==== DATA EXTRACT ====
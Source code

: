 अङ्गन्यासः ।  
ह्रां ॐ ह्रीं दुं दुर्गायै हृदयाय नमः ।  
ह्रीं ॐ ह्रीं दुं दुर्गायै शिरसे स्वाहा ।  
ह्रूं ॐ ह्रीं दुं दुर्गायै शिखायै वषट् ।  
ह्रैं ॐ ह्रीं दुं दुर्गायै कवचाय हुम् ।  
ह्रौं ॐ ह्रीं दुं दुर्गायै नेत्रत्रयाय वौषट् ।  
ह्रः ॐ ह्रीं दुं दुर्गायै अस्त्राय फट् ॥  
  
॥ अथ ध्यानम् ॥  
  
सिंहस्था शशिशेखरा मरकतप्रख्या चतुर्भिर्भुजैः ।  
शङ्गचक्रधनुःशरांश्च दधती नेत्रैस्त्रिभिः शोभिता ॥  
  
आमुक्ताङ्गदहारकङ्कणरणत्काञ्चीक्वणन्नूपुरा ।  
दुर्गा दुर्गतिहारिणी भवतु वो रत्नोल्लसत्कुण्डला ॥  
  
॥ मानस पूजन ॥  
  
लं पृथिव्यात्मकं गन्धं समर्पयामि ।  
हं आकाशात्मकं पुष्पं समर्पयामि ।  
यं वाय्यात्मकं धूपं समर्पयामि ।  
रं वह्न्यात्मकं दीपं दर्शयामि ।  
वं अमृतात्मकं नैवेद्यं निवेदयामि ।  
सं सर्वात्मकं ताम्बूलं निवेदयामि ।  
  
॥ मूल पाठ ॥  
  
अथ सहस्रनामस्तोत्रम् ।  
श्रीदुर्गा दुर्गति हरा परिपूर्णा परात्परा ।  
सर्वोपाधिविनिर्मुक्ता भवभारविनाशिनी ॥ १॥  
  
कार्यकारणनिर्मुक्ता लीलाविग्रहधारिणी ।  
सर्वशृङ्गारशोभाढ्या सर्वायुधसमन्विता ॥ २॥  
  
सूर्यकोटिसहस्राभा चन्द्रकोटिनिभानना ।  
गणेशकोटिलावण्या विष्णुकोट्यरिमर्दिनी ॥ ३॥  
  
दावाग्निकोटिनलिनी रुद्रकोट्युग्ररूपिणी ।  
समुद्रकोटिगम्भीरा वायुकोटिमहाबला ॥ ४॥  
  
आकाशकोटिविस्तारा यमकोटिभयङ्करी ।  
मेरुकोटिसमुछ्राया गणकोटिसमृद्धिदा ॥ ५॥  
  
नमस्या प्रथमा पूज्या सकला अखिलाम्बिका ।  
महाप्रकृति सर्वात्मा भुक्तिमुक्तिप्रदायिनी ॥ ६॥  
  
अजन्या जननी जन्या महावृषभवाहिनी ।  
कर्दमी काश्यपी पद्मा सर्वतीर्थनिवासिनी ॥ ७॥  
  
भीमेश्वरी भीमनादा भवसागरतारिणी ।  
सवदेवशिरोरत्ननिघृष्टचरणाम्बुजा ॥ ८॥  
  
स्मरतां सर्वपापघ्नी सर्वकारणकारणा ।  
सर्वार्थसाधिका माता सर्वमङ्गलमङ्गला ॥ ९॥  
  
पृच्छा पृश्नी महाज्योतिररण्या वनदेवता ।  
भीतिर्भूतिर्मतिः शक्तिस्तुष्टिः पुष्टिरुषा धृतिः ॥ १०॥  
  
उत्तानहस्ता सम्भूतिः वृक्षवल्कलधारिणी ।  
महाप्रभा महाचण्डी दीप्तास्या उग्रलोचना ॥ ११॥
====
==== DATA EXTRACT ====
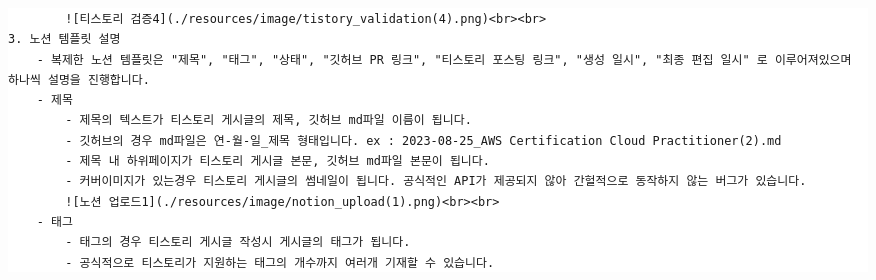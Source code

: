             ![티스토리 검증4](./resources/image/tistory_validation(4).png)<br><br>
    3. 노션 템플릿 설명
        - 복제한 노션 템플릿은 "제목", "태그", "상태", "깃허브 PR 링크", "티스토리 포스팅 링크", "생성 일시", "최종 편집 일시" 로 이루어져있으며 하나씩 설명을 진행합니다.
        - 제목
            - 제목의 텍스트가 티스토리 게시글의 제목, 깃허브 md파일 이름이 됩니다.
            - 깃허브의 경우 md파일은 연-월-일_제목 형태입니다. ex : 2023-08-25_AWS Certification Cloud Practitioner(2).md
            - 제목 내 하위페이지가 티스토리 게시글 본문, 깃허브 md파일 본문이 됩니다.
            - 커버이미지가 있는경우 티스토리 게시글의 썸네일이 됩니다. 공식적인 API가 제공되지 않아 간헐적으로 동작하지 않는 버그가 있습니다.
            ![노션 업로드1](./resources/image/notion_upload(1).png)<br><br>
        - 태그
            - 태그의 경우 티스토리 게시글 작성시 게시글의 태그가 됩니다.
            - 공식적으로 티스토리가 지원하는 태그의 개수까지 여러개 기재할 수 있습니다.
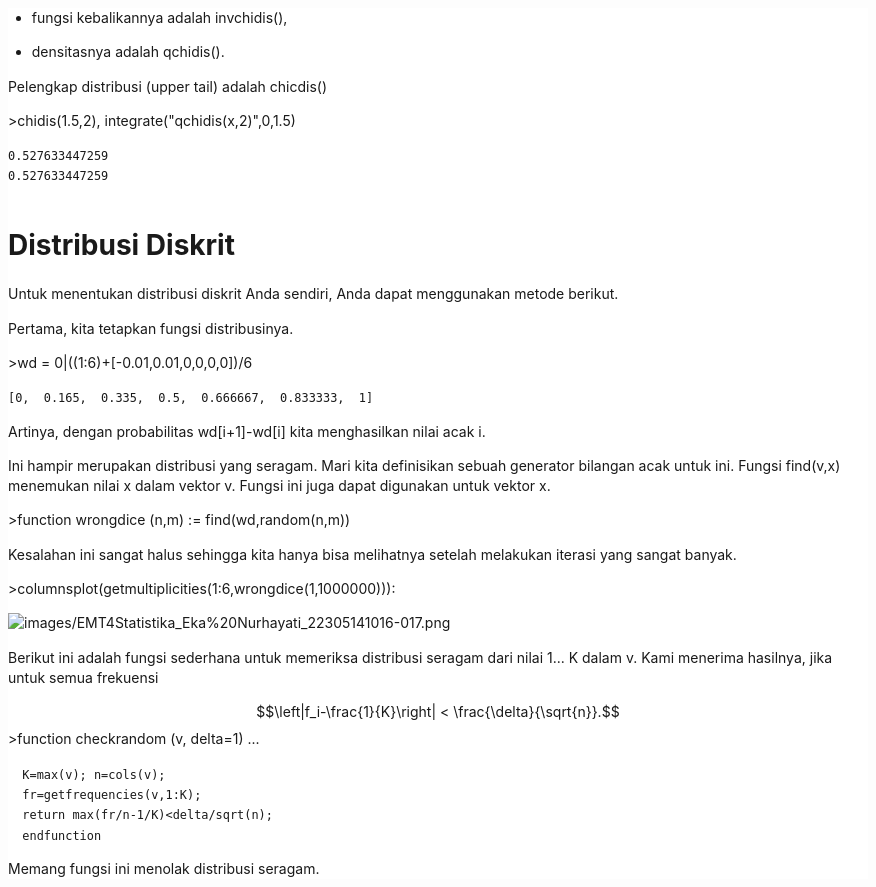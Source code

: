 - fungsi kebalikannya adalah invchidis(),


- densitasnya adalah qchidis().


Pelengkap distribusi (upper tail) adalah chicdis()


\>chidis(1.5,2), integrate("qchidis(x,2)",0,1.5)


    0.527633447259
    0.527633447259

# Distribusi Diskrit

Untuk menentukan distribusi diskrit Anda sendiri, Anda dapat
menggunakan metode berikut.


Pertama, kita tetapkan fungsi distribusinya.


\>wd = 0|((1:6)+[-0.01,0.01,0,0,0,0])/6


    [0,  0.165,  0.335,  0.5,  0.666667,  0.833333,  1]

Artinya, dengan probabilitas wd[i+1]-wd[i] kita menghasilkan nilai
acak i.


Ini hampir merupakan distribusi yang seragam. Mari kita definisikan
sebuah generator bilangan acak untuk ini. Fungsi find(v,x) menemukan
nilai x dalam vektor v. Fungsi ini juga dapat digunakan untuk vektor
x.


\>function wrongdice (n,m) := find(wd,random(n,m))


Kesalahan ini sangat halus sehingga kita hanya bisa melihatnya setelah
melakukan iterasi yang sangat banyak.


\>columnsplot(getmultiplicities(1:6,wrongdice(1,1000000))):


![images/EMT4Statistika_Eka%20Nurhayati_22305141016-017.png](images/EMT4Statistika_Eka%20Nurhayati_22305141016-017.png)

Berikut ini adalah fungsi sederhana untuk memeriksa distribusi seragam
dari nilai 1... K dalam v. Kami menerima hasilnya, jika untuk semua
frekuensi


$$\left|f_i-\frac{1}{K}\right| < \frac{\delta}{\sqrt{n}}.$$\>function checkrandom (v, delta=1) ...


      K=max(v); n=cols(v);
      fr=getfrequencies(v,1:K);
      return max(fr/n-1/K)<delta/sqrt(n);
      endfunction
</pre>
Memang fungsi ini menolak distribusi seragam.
====
==== DATA EXTRACT ====
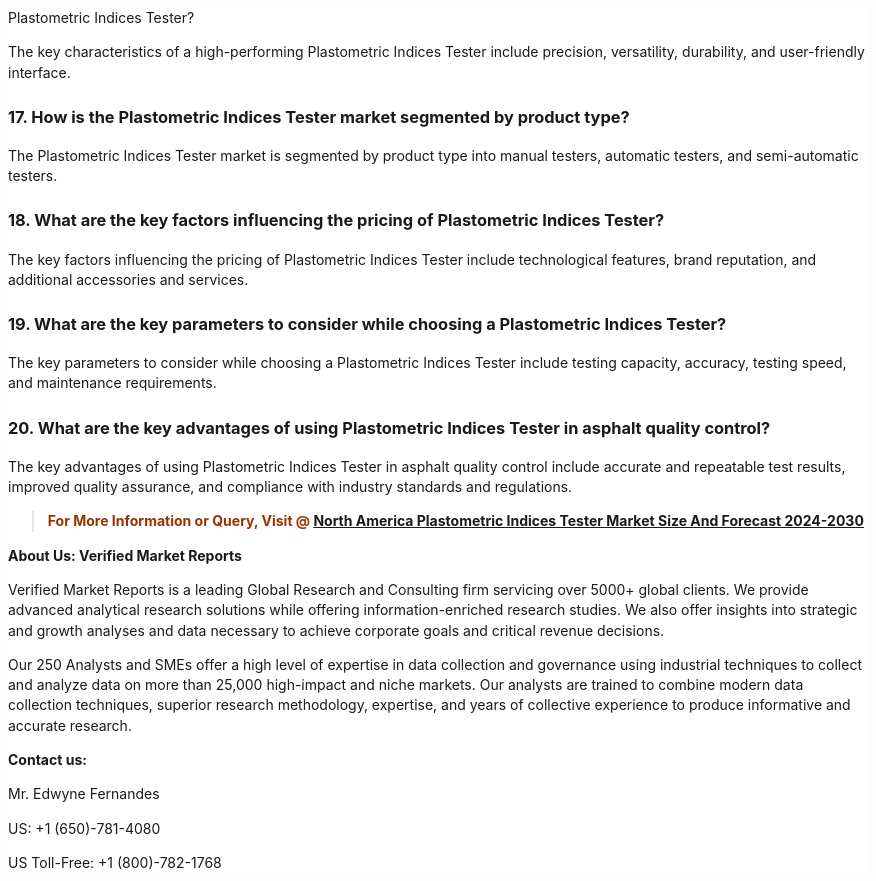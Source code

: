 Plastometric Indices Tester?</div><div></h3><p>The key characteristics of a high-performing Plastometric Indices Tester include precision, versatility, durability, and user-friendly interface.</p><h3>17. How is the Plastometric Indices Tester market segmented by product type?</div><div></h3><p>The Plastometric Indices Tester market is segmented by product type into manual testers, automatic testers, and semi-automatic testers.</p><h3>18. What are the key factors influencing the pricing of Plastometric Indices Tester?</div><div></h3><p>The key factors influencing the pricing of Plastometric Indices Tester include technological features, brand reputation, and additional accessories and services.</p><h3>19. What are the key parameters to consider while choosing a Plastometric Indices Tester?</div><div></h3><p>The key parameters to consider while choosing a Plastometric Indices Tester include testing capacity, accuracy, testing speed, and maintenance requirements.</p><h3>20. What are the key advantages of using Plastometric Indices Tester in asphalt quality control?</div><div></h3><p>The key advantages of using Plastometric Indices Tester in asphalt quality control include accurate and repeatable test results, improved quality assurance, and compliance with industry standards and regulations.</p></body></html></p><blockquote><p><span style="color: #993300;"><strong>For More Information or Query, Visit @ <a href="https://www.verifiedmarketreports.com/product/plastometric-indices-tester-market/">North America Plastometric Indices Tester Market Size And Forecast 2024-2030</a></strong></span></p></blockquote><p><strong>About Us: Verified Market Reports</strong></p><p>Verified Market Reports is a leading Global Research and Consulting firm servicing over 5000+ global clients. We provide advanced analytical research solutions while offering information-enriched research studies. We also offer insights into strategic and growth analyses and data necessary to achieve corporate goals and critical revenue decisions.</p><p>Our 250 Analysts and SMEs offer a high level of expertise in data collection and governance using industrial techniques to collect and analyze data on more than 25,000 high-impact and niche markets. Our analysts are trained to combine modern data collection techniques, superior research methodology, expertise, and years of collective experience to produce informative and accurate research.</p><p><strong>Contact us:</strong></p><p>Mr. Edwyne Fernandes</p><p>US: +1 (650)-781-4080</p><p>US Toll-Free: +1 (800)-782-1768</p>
====
YOUR TASK ▸ Write out exactly the run of lines above that starts at the line containing "- 제목의 텍스트가 티스토리" and ends at the line containing "# Distribusi Diskrit". Include both, and leave the pictures out.

SOLVED EXERCISE ▸
            - 제목의 텍스트가 티스토리 게시글의 제목, 깃허브 md파일 이름이 됩니다.
            - 깃허브의 경우 md파일은 연-월-일_제목 형태입니다. ex : 2023-08-25_AWS Certification Cloud Practitioner(2).md
            - 제목 내 하위페이지가 티스토리 게시글 본문, 깃허브 md파일 본문이 됩니다.
            - 커버이미지가 있는경우 티스토리 게시글의 썸네일이 됩니다. 공식적인 API가 제공되지 않아 간헐적으로 동작하지 않는 버그가 있습니다.
            ![노션 업로드1](./resources/image/notion_upload(1).png)<br><br>
        - 태그
            - 태그의 경우 티스토리 게시글 작성시 게시글의 태그가 됩니다.
            - 공식적으로 티스토리가 지원하는 태그의 개수까지 여러개 기재할 수 있습니다.
Source code

: - fungsi kebalikannya adalah invchidis(),


- densitasnya adalah qchidis().


Pelengkap distribusi (upper tail) adalah chicdis()


\>chidis(1.5,2), integrate("qchidis(x,2)",0,1.5)


    0.527633447259
    0.527633447259

# Distribusi Diskrit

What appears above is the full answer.